Qamaria started a couple years ago in Dearborn, Mich. — home to one of the country’s largest Middle Eastern immigrant populations — and all the coffee is grown in Yemen and roasted in Michigan.

The Little Canada location is a locally owned franchise and, like other coffee shops that have opened in recent years in the East Metro, has gained instant popularity not only for great food and drinks but also as a deeply rooted cultural space.

The drink menu includes several traditional Yemeni coffee and tea preparations, including the Mufawaar, or coffee steeped with cardamom and served with cream, and the Juban, which blends coffee and qishr — a tea-like drink made with the husks of coffee beans — with cinnamon, ginger and cardamom.

The pistachio latte — one of the best flavored lattes in the Twin Cities, I think — was stunningly full-bodied, with a pitch-perfect savory, woodsy edge that quality pistachio treats should have.
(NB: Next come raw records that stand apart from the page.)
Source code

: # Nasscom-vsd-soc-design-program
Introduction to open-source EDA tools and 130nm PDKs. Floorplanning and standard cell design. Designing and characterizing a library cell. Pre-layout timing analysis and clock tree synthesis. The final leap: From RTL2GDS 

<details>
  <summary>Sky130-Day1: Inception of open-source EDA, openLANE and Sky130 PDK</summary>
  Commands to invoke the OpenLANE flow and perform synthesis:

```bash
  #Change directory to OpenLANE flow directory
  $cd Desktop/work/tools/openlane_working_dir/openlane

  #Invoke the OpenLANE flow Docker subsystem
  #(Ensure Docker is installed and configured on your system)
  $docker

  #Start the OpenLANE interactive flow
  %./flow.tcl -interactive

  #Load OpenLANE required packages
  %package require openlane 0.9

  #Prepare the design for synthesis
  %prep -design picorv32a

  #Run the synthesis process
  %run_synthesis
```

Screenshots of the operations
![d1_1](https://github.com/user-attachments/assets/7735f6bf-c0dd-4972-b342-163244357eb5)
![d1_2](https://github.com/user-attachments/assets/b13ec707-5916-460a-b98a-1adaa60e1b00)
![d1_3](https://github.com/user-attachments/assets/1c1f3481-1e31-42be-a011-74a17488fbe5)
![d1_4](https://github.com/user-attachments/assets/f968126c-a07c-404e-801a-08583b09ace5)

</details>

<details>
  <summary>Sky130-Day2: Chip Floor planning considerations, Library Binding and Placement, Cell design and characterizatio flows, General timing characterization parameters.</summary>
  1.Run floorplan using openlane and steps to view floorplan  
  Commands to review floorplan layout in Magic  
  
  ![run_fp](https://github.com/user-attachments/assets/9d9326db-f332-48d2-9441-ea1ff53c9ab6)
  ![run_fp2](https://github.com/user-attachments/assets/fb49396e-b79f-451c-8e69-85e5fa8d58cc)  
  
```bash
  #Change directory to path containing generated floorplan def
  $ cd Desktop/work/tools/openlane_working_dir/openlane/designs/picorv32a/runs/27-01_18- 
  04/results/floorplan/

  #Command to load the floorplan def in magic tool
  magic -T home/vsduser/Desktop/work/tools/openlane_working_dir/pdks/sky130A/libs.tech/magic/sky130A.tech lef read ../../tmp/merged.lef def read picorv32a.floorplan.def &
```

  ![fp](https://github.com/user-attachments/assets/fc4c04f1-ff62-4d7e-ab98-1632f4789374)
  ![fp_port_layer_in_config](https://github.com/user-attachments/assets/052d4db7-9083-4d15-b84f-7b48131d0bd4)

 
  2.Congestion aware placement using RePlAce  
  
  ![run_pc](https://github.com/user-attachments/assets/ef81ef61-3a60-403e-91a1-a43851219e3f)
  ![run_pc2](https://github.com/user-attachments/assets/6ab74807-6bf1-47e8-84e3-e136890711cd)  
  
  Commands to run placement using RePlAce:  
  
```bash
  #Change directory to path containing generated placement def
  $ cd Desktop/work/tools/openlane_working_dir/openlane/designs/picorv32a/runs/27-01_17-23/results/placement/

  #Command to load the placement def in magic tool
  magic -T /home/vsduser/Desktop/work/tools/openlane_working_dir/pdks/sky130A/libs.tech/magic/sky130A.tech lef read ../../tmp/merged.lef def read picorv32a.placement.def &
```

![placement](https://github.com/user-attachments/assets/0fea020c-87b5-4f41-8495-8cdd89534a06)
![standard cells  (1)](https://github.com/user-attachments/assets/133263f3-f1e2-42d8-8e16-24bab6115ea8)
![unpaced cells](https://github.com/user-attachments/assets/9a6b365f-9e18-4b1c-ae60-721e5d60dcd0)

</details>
The house Qamaria latte, flavored with cinnamon and cardamom, was also particularly enjoyable: richly aromatic but not overpowering, and with none of the grainy texture or sludge that can result when other coffee shops try to add ground spices to beverages.

Food options

There are some food options, too; mostly sweet, with a savory option here and there. (On a recent Thursday morning, they were serving crispy, spicy beef sambusas.)

Food at Qamaria Yemeni Coffee, including beef sambusas and slices of khalyet nahel, or “honeycomb bread,” was served on intricately decorated trays on June 13, 2024. Much of the cafe’s food and drink menu consist of traditional Yemeni recipes, from coffee blended with cardamom to vibrantly colored milk cakes. (Jared Kaufman / Pioneer Press)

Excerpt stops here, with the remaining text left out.